The film world has been playing with virtual reality since the first Oculus Rift development kit, from concerts to feature-length films to now-ubiquitous promotional tie-ins. One of the geekier takes on this is Zero Point, a documentary for the Oculus Rift... about the Oculus Rift. More generally, it's about the promise and loosely defined peril of virtual reality, with appearances from Oculus co-founder Palmer Luckey and noted VR researchers Jeremy Bailenson (founder of Stanford's Virtual Human Interaction Lab) and Mark Bolas (director of USC's Mixed Reality Lab and Luckey's former employer.) The roughly 20-minute film is directed by Danfung Dennis, known for war documentary Hell and Back Again, and optimized for virtual reality with tech from his film and video startup Condition One. And as of today, anyone with a PC, an Oculus Rift, and $9.99 can watch it.
Zero Point isn't particularly revelatory or engrossing as a film. Luckey and Bailenson in particular have spoken frequently and at length about the future of virtual reality, and it doesn't really delve deep into any aspect of the technology or its social implications. The star, instead, is Condition One's footage, a mix of wide-angle video, 360-degree panoramas, and fully spherical shots from places like the Golden Gate Bridge and the Electronic Entertainment Expo. "As our camera technology rapidly evolved, the footage also evolved," says Dennis. "During production we experimented with different types of camera systems to create the optimal VR experience. We see the film as an experiment, a stake in the ground, as to the state of 3D 360-degree video in VR and it is intended for developers and VR enthusiasts."

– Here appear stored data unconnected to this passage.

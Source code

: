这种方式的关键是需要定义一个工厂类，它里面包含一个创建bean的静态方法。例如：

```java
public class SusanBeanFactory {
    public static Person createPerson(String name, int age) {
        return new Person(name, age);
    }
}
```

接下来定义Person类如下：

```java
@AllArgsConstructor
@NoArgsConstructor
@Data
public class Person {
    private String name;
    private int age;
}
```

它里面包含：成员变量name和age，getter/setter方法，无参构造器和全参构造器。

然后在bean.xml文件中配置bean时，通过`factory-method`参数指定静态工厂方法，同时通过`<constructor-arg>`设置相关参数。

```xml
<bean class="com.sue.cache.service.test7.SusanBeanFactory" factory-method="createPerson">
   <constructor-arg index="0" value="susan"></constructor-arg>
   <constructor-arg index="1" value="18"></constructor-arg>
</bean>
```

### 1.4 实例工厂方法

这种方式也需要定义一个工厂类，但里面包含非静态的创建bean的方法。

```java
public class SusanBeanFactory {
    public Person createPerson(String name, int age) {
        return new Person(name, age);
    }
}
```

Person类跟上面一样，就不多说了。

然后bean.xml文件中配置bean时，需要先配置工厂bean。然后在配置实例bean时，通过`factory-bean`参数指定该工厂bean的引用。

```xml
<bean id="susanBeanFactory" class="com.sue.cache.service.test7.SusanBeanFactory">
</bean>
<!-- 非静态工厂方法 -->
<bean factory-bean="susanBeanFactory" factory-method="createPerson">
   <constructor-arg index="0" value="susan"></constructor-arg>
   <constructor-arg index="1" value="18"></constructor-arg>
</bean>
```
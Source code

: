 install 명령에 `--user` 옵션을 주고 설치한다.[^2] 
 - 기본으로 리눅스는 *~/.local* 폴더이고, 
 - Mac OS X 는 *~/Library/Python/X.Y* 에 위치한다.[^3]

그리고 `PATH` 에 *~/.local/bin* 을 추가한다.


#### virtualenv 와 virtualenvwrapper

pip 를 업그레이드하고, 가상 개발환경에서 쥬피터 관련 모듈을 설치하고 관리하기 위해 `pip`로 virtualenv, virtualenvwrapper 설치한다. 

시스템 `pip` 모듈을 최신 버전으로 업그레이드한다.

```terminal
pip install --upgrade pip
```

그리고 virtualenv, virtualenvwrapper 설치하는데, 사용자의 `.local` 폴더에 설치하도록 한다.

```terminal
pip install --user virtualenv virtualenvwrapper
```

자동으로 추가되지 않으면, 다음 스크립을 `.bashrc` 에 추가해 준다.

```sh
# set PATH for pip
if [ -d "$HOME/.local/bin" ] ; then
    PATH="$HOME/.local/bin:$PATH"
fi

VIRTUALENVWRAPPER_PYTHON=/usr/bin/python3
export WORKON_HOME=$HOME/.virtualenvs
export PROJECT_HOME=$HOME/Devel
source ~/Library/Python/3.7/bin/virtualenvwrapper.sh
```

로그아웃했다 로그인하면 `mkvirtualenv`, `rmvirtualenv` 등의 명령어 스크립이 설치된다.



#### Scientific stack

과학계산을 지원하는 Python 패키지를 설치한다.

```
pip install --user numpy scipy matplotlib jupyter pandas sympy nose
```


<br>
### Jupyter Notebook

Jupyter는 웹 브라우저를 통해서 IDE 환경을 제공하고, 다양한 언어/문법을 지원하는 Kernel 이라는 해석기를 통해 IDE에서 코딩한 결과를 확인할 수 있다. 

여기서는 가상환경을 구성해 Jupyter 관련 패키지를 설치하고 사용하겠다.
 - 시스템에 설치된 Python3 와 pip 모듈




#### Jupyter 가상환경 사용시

This is a movie for VR nerds
That's pretty accurate. Zero Point feels like an admittedly beautiful tech demo, playing around with what you can do in VR film. It's not interactive beyond allowing you to move your head, and it's mostly a series of vignettes, but the best shots are genuinely beautiful. At one point, I stood on a beach, watching the ocean as a woman holding a champagne flute approached me. I stared down, marveling at the brightly lit, perfectly unmarked sand where my feet would have been. The Oculus Rift is a niche product that's often difficult to use, though, and the chance of someone picking up Zero Point without a strong existing interest in VR seems slight.
With that in mind, it's an interesting early example of what we could soon see in more polished work. If you want to be cliche, virtual reality is still in the era of Arrival of a Train at La Ciotat, the short film that (probably fictional) legend says was so immersive it drove audiences out of theaters screaming. But at the very least, Zero Point is trying to look beyond the VR headset as a "personal IMAX," and we get to see how well its experiments are playing out.